Exercise inputs:
────────
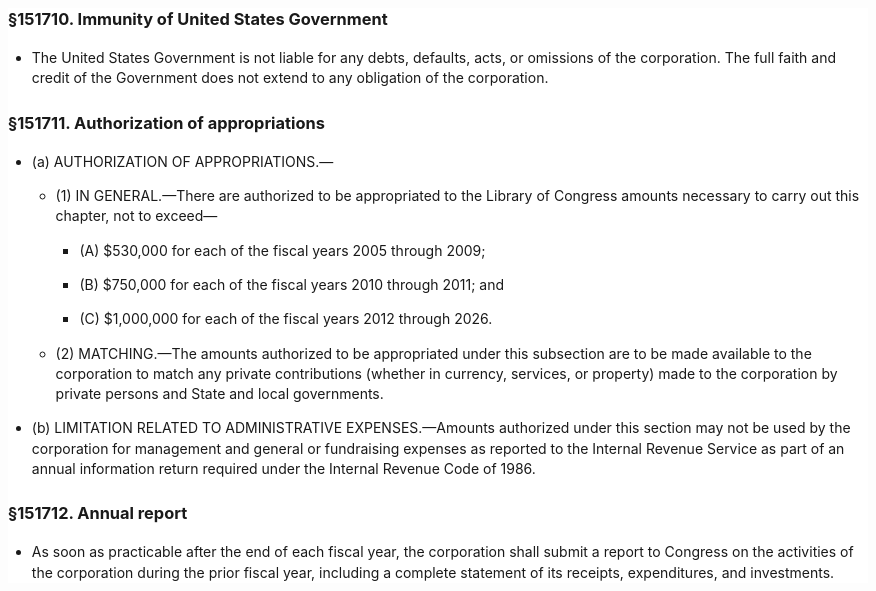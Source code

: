 ### §151710. Immunity of United States Government
* The United States Government is not liable for any debts, defaults, acts, or omissions of the corporation. The full faith and credit of the Government does not extend to any obligation of the corporation.

### §151711. Authorization of appropriations
* (a) AUTHORIZATION OF APPROPRIATIONS.—

  * (1) IN GENERAL.—There are authorized to be appropriated to the Library of Congress amounts necessary to carry out this chapter, not to exceed—

    * (A) $530,000 for each of the fiscal years 2005 through 2009;

    * (B) $750,000 for each of the fiscal years 2010 through 2011; and

    * (C) $1,000,000 for each of the fiscal years 2012 through 2026.


  * (2) MATCHING.—The amounts authorized to be appropriated under this subsection are to be made available to the corporation to match any private contributions (whether in currency, services, or property) made to the corporation by private persons and State and local governments.


* (b) LIMITATION RELATED TO ADMINISTRATIVE EXPENSES.—Amounts authorized under this section may not be used by the corporation for management and general or fundraising expenses as reported to the Internal Revenue Service as part of an annual information return required under the Internal Revenue Code of 1986.

### §151712. Annual report
* As soon as practicable after the end of each fiscal year, the corporation shall submit a report to Congress on the activities of the corporation during the prior fiscal year, including a complete statement of its receipts, expenditures, and investments.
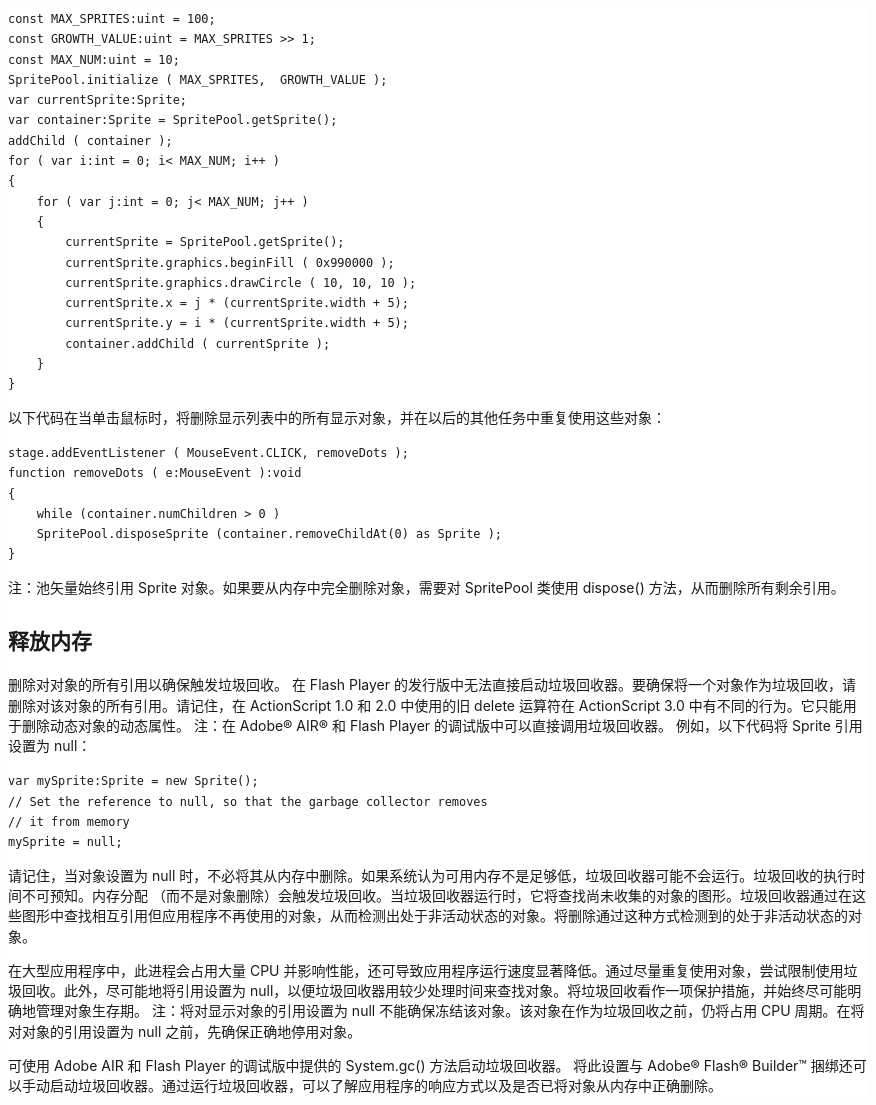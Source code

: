 	const MAX_SPRITES:uint = 100; 
	const GROWTH_VALUE:uint = MAX_SPRITES >> 1; 
	const MAX_NUM:uint = 10; 
	SpritePool.initialize ( MAX_SPRITES,  GROWTH_VALUE ); 
	var currentSprite:Sprite; 
	var container:Sprite = SpritePool.getSprite(); 
	addChild ( container ); 
	for ( var i:int = 0; i< MAX_NUM; i++ ) 
	{ 
		for ( var j:int = 0; j< MAX_NUM; j++ ) 
		{ 
			currentSprite = SpritePool.getSprite(); 
			currentSprite.graphics.beginFill ( 0x990000 ); 
			currentSprite.graphics.drawCircle ( 10, 10, 10 ); 
			currentSprite.x = j * (currentSprite.width + 5); 
			currentSprite.y = i * (currentSprite.width + 5); 
			container.addChild ( currentSprite ); 
		} 
	}

以下代码在当单击鼠标时，将删除显示列表中的所有显示对象，并在以后的其他任务中重复使用这些对象：

	stage.addEventListener ( MouseEvent.CLICK, removeDots ); 
	function removeDots ( e:MouseEvent ):void 
	{ 
		while (container.numChildren > 0 ) 
		SpritePool.disposeSprite (container.removeChildAt(0) as Sprite ); 
	}

注：池矢量始终引用 Sprite 对象。如果要从内存中完全删除对象，需要对 SpritePool 类使用 dispose() 方法，从而删除所有剩余引用。

## 释放内存

删除对对象的所有引用以确保触发垃圾回收。
在 Flash Player 的发行版中无法直接启动垃圾回收器。要确保将一个对象作为垃圾回收，请删除对该对象的所有引用。请记住，在 ActionScript 1.0 和 2.0 中使用的旧 delete 运算符在 ActionScript 3.0 中有不同的行为。它只能用于删除动态对象的动态属性。
注：在 Adobe® AIR® 和 Flash Player 的调试版中可以直接调用垃圾回收器。
例如，以下代码将 Sprite 引用设置为 null：
	
	var mySprite:Sprite = new Sprite(); 
	// Set the reference to null, so that the garbage collector removes  
	// it from memory 
	mySprite = null;

请记住，当对象设置为 null 时，不必将其从内存中删除。如果系统认为可用内存不是足够低，垃圾回收器可能不会运行。垃圾回收的执行时间不可预知。内存分配 （而不是对象删除）会触发垃圾回收。当垃圾回收器运行时，它将查找尚未收集的对象的图形。垃圾回收器通过在这些图形中查找相互引用但应用程序不再使用的对象，从而检测出处于非活动状态的对象。将删除通过这种方式检测到的处于非活动状态的对象。 

在大型应用程序中，此进程会占用大量 CPU 并影响性能，还可导致应用程序运行速度显著降低。通过尽量重复使用对象，尝试限制使用垃圾回收。此外，尽可能地将引用设置为 null，以便垃圾回收器用较少处理时间来查找对象。将垃圾回收看作一项保护措施，并始终尽可能明确地管理对象生存期。
注：将对显示对象的引用设置为 null 不能确保冻结该对象。该对象在作为垃圾回收之前，仍将占用 CPU 周期。在将对对象的引用设置为 null 之前，先确保正确地停用对象。

可使用 Adobe AIR 和 Flash Player 的调试版中提供的 System.gc() 方法启动垃圾回收器。 将此设置与 Adobe® Flash® Builder™ 捆绑还可以手动启动垃圾回收器。通过运行垃圾回收器，可以了解应用程序的响应方式以及是否已将对象从内存中正确删除。
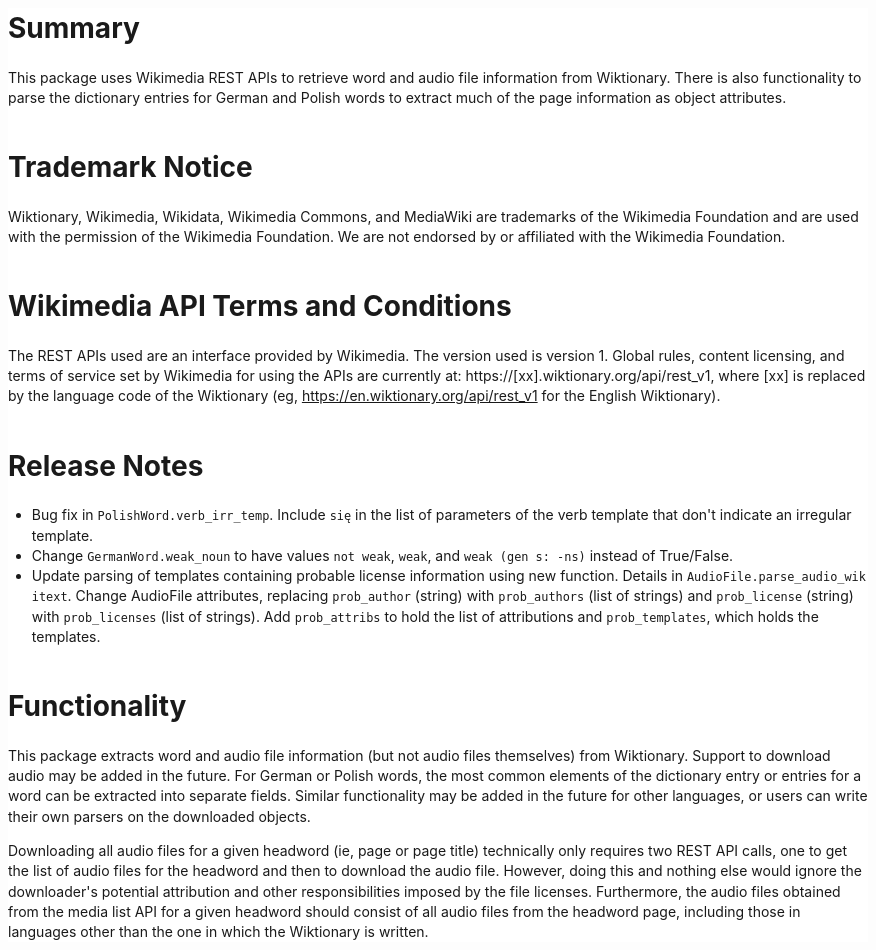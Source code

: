 # Summary
This package uses Wikimedia REST APIs to retrieve word and audio file
information from Wiktionary. There is also functionality to parse
the dictionary entries for German and Polish words to extract
much of the page information as object attributes.

# Trademark Notice
Wiktionary, Wikimedia, Wikidata, Wikimedia Commons, and MediaWiki are
trademarks of the Wikimedia Foundation and are used with the permission of
the Wikimedia Foundation. We are not endorsed by or affiliated with the
Wikimedia Foundation.

# Wikimedia API Terms and Conditions
The REST APIs used are an interface provided by Wikimedia. The version
used is version 1. Global rules, content licensing, and terms of service set
by Wikimedia for using the APIs are currently at:
   https://[xx].wiktionary.org/api/rest_v1, where
[xx] is replaced by the language code of the Wiktionary (eg,
   https://en.wiktionary.org/api/rest_v1 for the English Wiktionary).

# Release Notes
- Bug fix in `PolishWord.verb_irr_temp`. Include `się` in the list of
  parameters of the verb template that don't indicate an irregular
  template.
- Change `GermanWord.weak_noun` to have values `not weak`, `weak`, and
  `weak (gen s: -ns)` instead of True/False.
- Update parsing of templates containing probable license information
  using new function. Details in `AudioFile.parse_audio_wikitext`. Change
  AudioFile attributes, replacing `prob_author` (string) with `prob_authors`
  (list of strings) and `prob_license` (string) with `prob_licenses` (list
  of strings). Add `prob_attribs` to hold the list of attributions and
  `prob_templates`, which holds the templates.

# Functionality
This package extracts word and audio file information (but not audio files
themselves) from Wiktionary. Support to download audio may be added in the
future. For German or Polish words, the most common elements of the
dictionary entry or entries for a word can be extracted into separate
fields. Similar functionality may be added in the future for other
languages, or users can write their own parsers on the downloaded objects.

Downloading all audio files for a given headword (ie, page or page title)
technically only requires two REST API calls, one to get the list of audio
files for the headword and then to download the audio file. However, doing
this and nothing else would ignore the downloader's potential attribution
and other responsibilities imposed by the file licenses. Furthermore, the
audio files obtained from the media list API for a given headword should
consist of all audio files from the headword page, including those in
languages other than the one in which the Wiktionary is written.

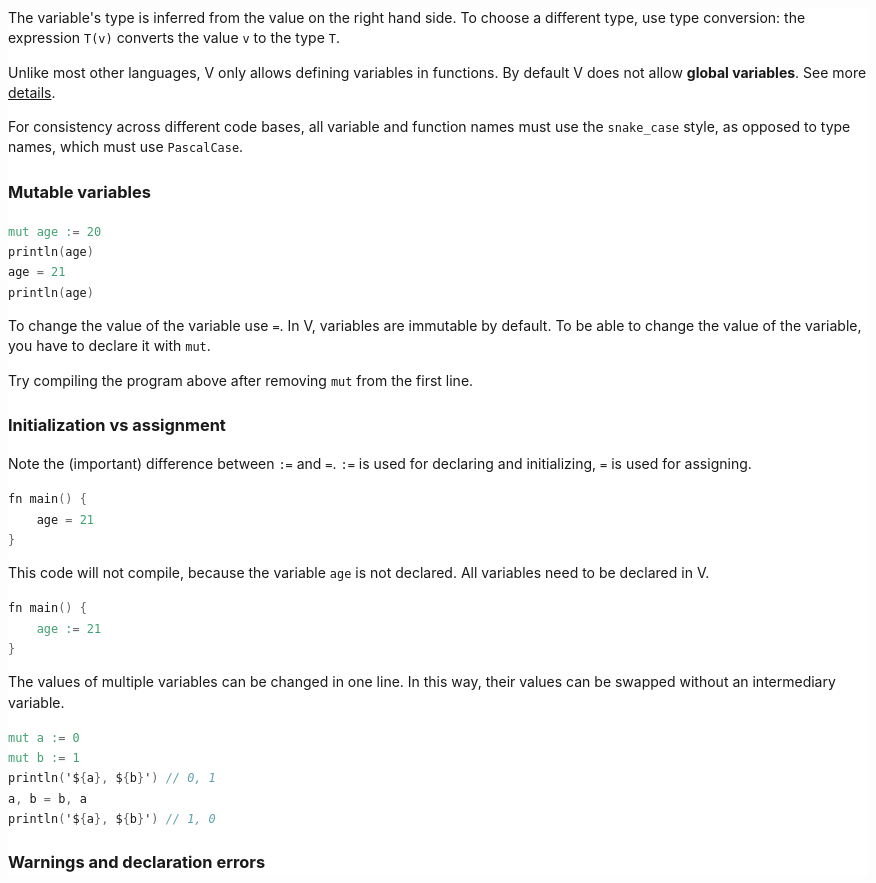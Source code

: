 The variable's type is inferred from the value on the right hand side.
To choose a different type, use type conversion:
the expression `T(v)` converts the value `v` to the
type `T`.

Unlike most other languages, V only allows defining variables in functions.
By default V does not allow **global variables**. See more [details](#global-variables).

For consistency across different code bases, all variable and function names
must use the `snake_case` style, as opposed to type names, which must use `PascalCase`.

### Mutable variables

```v
mut age := 20
println(age)
age = 21
println(age)
```

To change the value of the variable use `=`. In V, variables are
immutable by default.
To be able to change the value of the variable, you have to declare it with `mut`.

Try compiling the program above after removing `mut` from the first line.

### Initialization vs assignment

Note the (important) difference between `:=` and `=`.
`:=` is used for declaring and initializing, `=` is used for assigning.

```v failcompile
fn main() {
	age = 21
}
```

This code will not compile, because the variable `age` is not declared.
All variables need to be declared in V.

```v
fn main() {
	age := 21
}
```

The values of multiple variables can be changed in one line.
In this way, their values can be swapped without an intermediary variable.

```v
mut a := 0
mut b := 1
println('${a}, ${b}') // 0, 1
a, b = b, a
println('${a}, ${b}') // 1, 0
```

### Warnings and declaration errors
────────
Aim of the task: Please give an exact copy of the lines above, beginning with the line containing "converts the value" and running through the line containing "Try compiling the", and of no other lines.

Exercise output:
the expression `T(v)` converts the value `v` to the
type `T`.

Unlike most other languages, V only allows defining variables in functions.
By default V does not allow **global variables**. See more [details](#global-variables).

For consistency across different code bases, all variable and function names
must use the `snake_case` style, as opposed to type names, which must use `PascalCase`.

### Mutable variables

```v
mut age := 20
println(age)
age = 21
println(age)
```

To change the value of the variable use `=`. In V, variables are
immutable by default.
To be able to change the value of the variable, you have to declare it with `mut`.

Try compiling the program above after removing `mut` from the first line.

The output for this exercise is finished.